In 2004, the American Film Institute announced its members had voted "Over the Rainbow" the greatest movie song of all time, ahead of "As Time Goes By," "Singin' in the Rain," "Moon River," "White Christmas," and "Mrs. Robinson." "Over the Rainbow" has been recorded by scores of famous singers since it first appeared in The Wizard of Oz in 1939. But it has remained indelibly associated with Judy Garland, who sang it in the film.

That Judy Garland and "Over the Rainbow -- were a classic combination was not an accident, but a product of the superb craftsmanship of the two men who wrote the song, the composer Harold Arlen and the lyricist E.Y. (Yip) Harburg. When they wrote one of the greatest children's songs ever recorded, Arlen was 34, Harburg 42.

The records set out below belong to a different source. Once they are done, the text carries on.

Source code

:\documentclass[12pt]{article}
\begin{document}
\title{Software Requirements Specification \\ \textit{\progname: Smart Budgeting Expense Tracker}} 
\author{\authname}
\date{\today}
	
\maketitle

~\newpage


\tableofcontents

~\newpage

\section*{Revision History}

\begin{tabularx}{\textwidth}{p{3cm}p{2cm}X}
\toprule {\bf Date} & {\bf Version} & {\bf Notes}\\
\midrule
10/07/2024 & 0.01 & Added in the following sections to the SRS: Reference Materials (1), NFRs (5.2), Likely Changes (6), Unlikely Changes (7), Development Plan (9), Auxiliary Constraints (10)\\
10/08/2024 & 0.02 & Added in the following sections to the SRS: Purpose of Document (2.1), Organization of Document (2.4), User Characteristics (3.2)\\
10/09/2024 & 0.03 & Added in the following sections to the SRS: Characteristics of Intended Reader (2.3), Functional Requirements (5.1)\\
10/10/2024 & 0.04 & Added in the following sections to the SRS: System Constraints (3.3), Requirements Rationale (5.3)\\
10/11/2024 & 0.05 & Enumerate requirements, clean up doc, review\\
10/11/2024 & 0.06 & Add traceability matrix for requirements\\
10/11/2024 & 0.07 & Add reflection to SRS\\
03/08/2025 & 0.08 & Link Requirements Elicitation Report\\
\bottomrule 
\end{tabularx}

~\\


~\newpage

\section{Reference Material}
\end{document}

That Harburg and Arlen were both over 30 when they wrote what may be their greatest song was typical of songwriters of the Golden Era of popular song. Thus George Gershwin was 37 when he wrote "Summertime," Irving Berlin 54 when he wrote "White Christmas," Jerome Kern and Otto Harbach 48 and 60, respectively, when they wrote "Smoke Gets in Your Eyes," Cole Porter 40 when he wrote "Night and Day," Richard Rodgers and Lorenz Hart 32 and 39, respectively, when they wrote "Blue Moon," and Kern and Dorothy Fields 51 and 31 respectively, when they wrote "The Way You Look Tonight." These ages may surprise fans of more recent vintages of popular music, for since the early 1960s, the greatest popular songs have almost invariably been written by 20-somethings. Bob Dylan, Lennon and McCartney, and Brian Wilson initiated this regime in the '60s, and it was continued by Marvin Gaye and Bruce Springsteen in the '70s, The Clash, U2, and Public Enemy in the '80s, Nirvana and Radiohead in the '90s, and Kanye West and Jack and Meg White in the '00s.

The considerable difference in age distributions of popular songwriters before and after the '60s is a result of the conceptual revolution in popular music. The great songwriters of the Golden Era -- from the '20s through the '50s -- were experimental Old Masters; those of the '60s and beyond conceptual Young Geniuses. For anyone who doubts this distinction, or just wants to see how popular music used to be made, a new biography of Yip Harburg based on his interviews offers an excellent self-portrait of a great experimental songwriter.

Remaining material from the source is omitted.